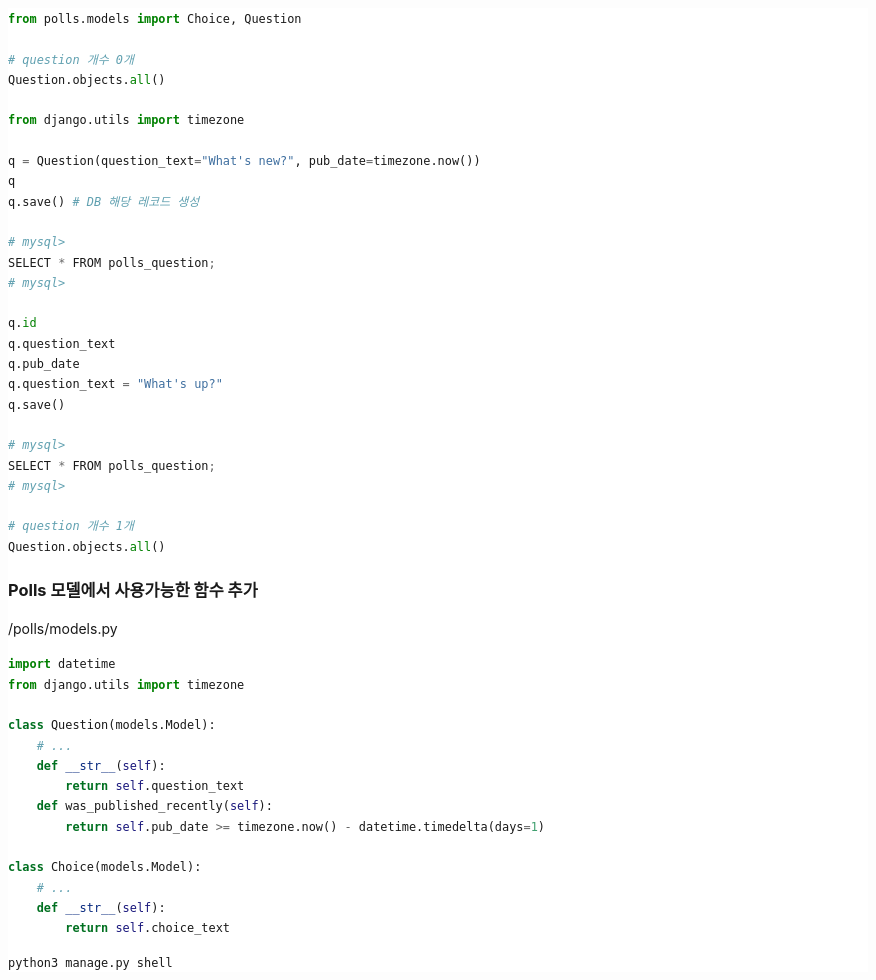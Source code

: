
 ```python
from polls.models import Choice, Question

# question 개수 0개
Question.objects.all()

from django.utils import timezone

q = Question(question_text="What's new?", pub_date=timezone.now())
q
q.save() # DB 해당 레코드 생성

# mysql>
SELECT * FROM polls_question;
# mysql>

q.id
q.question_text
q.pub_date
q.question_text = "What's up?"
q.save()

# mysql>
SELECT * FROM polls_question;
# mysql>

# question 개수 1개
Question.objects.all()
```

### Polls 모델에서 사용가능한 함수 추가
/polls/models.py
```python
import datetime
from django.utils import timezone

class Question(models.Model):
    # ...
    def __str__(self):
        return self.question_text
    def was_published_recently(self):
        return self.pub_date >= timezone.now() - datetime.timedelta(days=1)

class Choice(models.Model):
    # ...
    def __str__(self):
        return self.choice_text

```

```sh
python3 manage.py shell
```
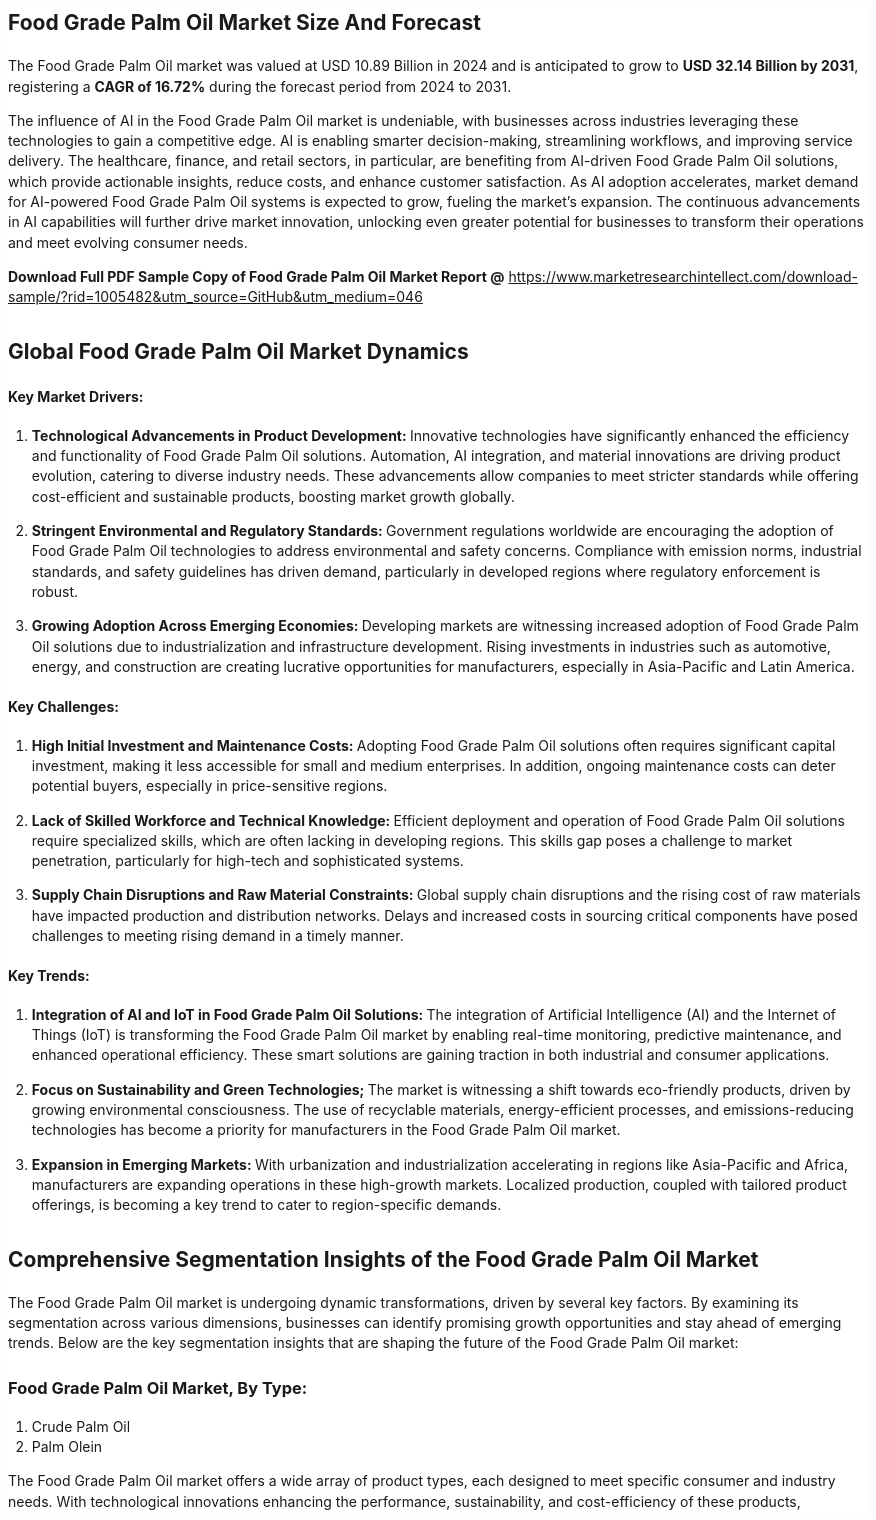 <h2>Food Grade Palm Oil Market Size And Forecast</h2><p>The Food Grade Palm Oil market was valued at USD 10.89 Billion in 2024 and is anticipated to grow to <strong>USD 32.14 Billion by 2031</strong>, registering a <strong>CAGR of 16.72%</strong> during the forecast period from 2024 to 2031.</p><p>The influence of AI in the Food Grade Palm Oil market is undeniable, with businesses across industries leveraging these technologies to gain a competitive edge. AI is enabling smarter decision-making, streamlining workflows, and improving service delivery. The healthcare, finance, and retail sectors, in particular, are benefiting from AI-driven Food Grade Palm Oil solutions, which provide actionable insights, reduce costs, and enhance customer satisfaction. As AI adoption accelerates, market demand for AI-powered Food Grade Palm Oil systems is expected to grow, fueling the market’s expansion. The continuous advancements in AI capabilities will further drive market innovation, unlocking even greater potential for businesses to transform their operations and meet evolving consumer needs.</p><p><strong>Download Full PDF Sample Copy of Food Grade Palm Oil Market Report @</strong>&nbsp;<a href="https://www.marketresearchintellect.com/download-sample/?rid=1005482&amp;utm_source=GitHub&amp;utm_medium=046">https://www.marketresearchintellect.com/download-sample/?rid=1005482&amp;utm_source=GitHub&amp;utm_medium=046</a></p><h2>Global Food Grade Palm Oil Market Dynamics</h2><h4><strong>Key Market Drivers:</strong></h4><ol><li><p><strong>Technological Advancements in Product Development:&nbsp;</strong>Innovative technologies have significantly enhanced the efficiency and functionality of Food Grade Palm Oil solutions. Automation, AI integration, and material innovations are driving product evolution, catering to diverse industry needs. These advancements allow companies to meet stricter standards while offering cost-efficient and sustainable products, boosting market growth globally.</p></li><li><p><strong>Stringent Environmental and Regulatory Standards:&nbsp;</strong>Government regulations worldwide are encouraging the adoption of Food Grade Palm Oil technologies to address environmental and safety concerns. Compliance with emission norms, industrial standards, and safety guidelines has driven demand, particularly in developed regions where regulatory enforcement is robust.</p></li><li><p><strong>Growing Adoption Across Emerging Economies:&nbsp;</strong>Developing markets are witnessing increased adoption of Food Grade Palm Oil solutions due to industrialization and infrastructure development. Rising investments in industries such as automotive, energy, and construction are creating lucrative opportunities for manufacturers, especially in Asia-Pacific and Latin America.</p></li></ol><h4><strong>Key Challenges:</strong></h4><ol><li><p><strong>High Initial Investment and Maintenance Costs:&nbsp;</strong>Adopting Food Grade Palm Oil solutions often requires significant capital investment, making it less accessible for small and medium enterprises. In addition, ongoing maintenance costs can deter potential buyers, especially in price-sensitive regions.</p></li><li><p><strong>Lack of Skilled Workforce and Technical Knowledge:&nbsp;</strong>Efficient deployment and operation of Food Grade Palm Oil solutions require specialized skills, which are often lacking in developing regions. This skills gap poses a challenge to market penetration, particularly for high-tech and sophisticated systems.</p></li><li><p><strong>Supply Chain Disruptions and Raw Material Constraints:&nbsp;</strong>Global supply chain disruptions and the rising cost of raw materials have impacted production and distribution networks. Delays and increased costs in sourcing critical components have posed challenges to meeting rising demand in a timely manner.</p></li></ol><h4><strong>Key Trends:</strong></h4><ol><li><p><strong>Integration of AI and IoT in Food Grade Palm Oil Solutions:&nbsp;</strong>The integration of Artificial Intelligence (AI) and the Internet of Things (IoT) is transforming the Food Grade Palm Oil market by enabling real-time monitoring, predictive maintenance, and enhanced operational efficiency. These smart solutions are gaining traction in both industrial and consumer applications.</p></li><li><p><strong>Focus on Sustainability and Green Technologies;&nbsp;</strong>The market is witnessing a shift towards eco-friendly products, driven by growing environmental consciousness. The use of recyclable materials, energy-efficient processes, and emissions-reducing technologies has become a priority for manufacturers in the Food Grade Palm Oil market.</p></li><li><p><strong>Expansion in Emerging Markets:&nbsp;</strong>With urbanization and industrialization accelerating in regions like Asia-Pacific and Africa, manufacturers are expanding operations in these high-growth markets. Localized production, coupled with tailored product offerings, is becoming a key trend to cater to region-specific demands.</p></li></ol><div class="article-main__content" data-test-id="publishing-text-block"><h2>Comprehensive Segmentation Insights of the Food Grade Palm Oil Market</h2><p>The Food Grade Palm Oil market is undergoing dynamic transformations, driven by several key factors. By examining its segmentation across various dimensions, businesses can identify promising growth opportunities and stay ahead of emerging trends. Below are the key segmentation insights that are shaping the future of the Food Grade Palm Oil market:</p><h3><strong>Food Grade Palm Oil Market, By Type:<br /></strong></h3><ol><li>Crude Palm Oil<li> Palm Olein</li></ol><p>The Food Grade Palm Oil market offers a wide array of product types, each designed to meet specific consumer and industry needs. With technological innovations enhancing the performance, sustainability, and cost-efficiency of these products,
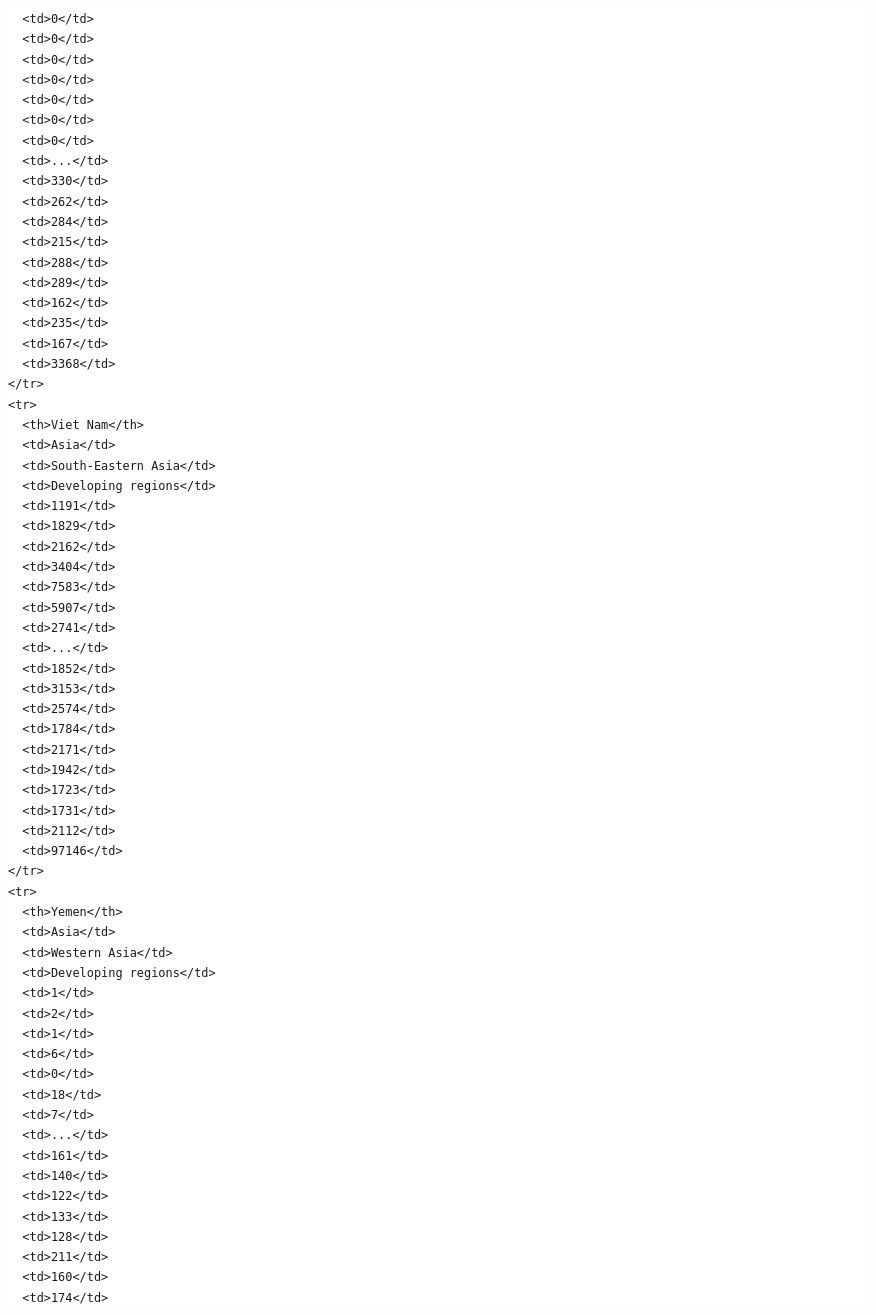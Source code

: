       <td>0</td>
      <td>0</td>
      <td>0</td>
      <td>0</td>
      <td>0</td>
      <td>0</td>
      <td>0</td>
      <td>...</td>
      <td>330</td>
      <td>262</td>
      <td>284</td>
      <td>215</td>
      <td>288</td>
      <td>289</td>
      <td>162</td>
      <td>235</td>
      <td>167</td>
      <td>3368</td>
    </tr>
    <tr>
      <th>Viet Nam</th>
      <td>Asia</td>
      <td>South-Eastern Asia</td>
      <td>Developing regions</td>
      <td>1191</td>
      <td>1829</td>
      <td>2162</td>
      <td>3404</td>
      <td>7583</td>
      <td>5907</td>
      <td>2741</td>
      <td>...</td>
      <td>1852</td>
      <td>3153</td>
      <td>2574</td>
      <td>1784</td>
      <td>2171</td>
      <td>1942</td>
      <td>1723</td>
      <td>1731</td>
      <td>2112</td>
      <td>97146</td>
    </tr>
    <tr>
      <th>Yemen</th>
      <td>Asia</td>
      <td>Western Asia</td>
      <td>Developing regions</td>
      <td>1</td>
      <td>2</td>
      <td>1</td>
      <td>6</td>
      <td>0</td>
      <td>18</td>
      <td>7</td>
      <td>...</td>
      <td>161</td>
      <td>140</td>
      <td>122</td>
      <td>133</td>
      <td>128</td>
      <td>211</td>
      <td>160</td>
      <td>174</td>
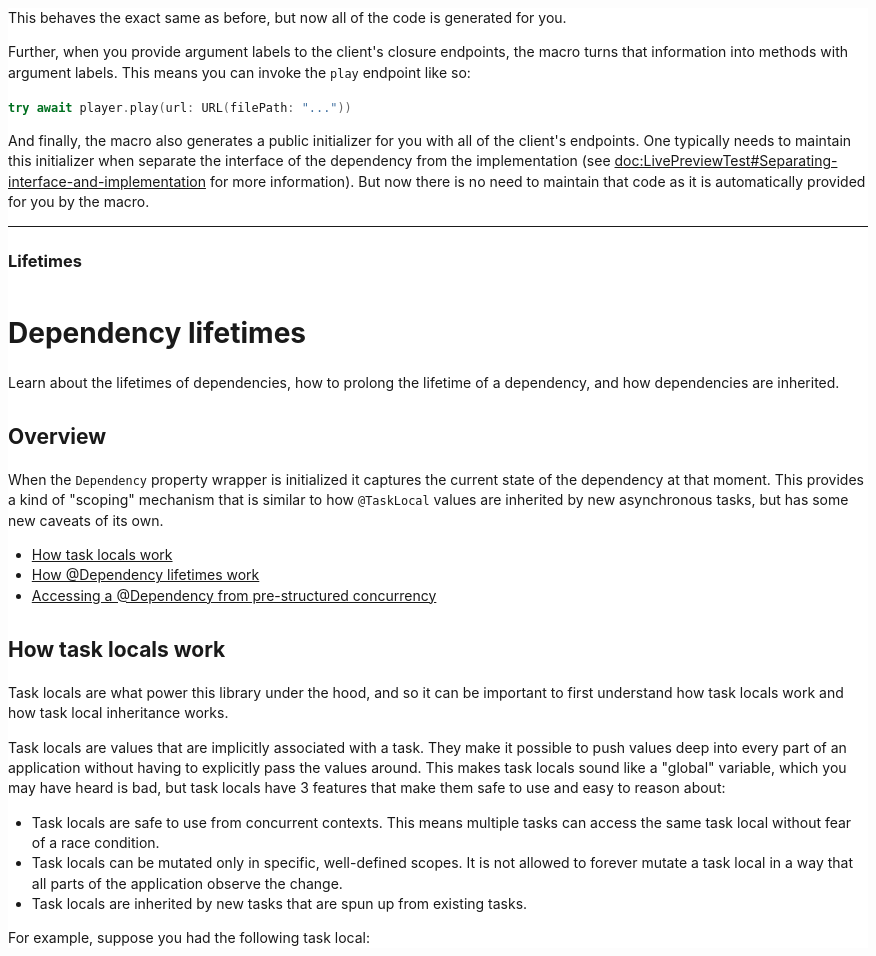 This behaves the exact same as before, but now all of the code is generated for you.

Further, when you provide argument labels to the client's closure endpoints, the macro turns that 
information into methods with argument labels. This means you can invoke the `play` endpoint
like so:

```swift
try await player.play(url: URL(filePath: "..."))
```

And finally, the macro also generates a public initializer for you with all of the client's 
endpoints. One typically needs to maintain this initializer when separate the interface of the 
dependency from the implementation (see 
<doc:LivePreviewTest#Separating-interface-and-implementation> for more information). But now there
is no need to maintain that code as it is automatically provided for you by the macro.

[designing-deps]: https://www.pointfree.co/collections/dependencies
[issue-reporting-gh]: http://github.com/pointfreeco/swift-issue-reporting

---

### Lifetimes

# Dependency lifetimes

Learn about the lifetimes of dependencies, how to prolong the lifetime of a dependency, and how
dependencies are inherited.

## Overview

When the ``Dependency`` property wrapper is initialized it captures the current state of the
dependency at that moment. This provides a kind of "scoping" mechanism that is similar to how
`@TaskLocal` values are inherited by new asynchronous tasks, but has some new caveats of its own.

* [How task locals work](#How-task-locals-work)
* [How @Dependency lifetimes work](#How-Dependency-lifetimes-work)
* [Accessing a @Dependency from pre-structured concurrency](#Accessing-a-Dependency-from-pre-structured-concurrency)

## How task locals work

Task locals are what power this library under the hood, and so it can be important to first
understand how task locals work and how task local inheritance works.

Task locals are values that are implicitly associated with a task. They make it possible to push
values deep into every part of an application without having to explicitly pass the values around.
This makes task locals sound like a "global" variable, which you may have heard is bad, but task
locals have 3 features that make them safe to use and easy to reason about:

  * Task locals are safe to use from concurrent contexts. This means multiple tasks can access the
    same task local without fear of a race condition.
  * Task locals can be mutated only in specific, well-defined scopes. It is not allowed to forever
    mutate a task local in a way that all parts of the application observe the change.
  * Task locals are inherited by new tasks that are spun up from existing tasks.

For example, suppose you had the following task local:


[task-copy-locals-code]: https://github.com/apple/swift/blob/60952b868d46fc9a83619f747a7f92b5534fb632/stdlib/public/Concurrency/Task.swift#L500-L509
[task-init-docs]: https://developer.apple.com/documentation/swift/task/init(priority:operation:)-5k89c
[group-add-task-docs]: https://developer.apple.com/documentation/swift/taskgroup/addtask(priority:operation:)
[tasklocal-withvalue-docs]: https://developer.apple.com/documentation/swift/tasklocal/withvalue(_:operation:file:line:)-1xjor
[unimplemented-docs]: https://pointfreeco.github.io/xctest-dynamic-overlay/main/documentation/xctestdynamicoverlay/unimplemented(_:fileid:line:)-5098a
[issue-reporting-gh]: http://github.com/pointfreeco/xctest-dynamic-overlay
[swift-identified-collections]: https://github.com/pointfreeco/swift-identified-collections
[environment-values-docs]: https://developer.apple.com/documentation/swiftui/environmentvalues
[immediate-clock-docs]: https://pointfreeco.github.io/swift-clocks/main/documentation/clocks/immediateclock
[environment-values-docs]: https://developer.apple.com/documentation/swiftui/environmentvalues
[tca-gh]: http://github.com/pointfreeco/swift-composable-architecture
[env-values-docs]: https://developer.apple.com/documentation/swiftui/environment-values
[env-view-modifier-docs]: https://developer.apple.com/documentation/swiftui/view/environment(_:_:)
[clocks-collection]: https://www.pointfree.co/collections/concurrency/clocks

------------------------------

Only one stretch of the material above is wanted: the line containing "<td>330</td>" through the line containing "But now there". Restate it word for word, minus the pictures.

Response for this exercise —
      <td>330</td>
      <td>262</td>
      <td>284</td>
      <td>215</td>
      <td>288</td>
      <td>289</td>
      <td>162</td>
      <td>235</td>
      <td>167</td>
      <td>3368</td>
    </tr>
    <tr>
      <th>Viet Nam</th>
      <td>Asia</td>
      <td>South-Eastern Asia</td>
      <td>Developing regions</td>
      <td>1191</td>
      <td>1829</td>
      <td>2162</td>
      <td>3404</td>
      <td>7583</td>
      <td>5907</td>
      <td>2741</td>
      <td>...</td>
      <td>1852</td>
      <td>3153</td>
      <td>2574</td>
      <td>1784</td>
      <td>2171</td>
      <td>1942</td>
      <td>1723</td>
      <td>1731</td>
      <td>2112</td>
      <td>97146</td>
    </tr>
    <tr>
      <th>Yemen</th>
      <td>Asia</td>
      <td>Western Asia</td>
      <td>Developing regions</td>
      <td>1</td>
      <td>2</td>
      <td>1</td>
      <td>6</td>
      <td>0</td>
      <td>18</td>
      <td>7</td>
      <td>...</td>
      <td>161</td>
      <td>140</td>
      <td>122</td>
      <td>133</td>
      <td>128</td>
      <td>211</td>
      <td>160</td>
      <td>174</td>
 This behaves the exact same as before, but now all of the code is generated for you.

Further, when you provide argument labels to the client's closure endpoints, the macro turns that 
information into methods with argument labels. This means you can invoke the `play` endpoint
like so:

```swift
try await player.play(url: URL(filePath: "..."))
```

And finally, the macro also generates a public initializer for you with all of the client's 
endpoints. One typically needs to maintain this initializer when separate the interface of the 
dependency from the implementation (see 
<doc:LivePreviewTest#Separating-interface-and-implementation> for more information). But now there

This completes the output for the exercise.